▶ [Brief]
How many lines in the records below hold the word "delete"? Answer with the number alone.

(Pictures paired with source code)
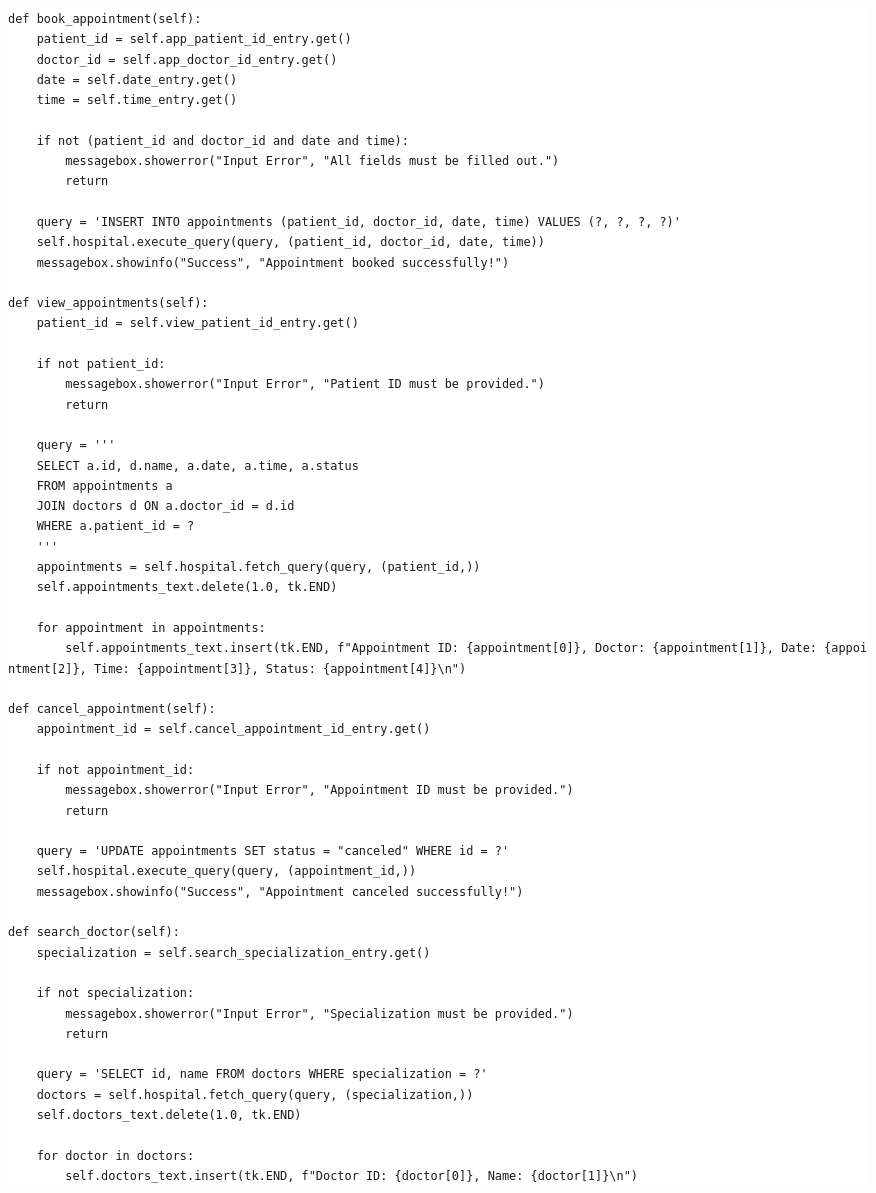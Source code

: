     def book_appointment(self):
        patient_id = self.app_patient_id_entry.get()
        doctor_id = self.app_doctor_id_entry.get()
        date = self.date_entry.get()
        time = self.time_entry.get()

        if not (patient_id and doctor_id and date and time):
            messagebox.showerror("Input Error", "All fields must be filled out.")
            return

        query = 'INSERT INTO appointments (patient_id, doctor_id, date, time) VALUES (?, ?, ?, ?)'
        self.hospital.execute_query(query, (patient_id, doctor_id, date, time))
        messagebox.showinfo("Success", "Appointment booked successfully!")

    def view_appointments(self):
        patient_id = self.view_patient_id_entry.get()

        if not patient_id:
            messagebox.showerror("Input Error", "Patient ID must be provided.")
            return

        query = '''
        SELECT a.id, d.name, a.date, a.time, a.status 
        FROM appointments a 
        JOIN doctors d ON a.doctor_id = d.id 
        WHERE a.patient_id = ?
        '''
        appointments = self.hospital.fetch_query(query, (patient_id,))
        self.appointments_text.delete(1.0, tk.END)

        for appointment in appointments:
            self.appointments_text.insert(tk.END, f"Appointment ID: {appointment[0]}, Doctor: {appointment[1]}, Date: {appointment[2]}, Time: {appointment[3]}, Status: {appointment[4]}\n")

    def cancel_appointment(self):
        appointment_id = self.cancel_appointment_id_entry.get()

        if not appointment_id:
            messagebox.showerror("Input Error", "Appointment ID must be provided.")
            return

        query = 'UPDATE appointments SET status = "canceled" WHERE id = ?'
        self.hospital.execute_query(query, (appointment_id,))
        messagebox.showinfo("Success", "Appointment canceled successfully!")

    def search_doctor(self):
        specialization = self.search_specialization_entry.get()

        if not specialization:
            messagebox.showerror("Input Error", "Specialization must be provided.")
            return

        query = 'SELECT id, name FROM doctors WHERE specialization = ?'
        doctors = self.hospital.fetch_query(query, (specialization,))
        self.doctors_text.delete(1.0, tk.END)

        for doctor in doctors:
            self.doctors_text.insert(tk.END, f"Doctor ID: {doctor[0]}, Name: {doctor[1]}\n")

▶ [Solution for this task]
2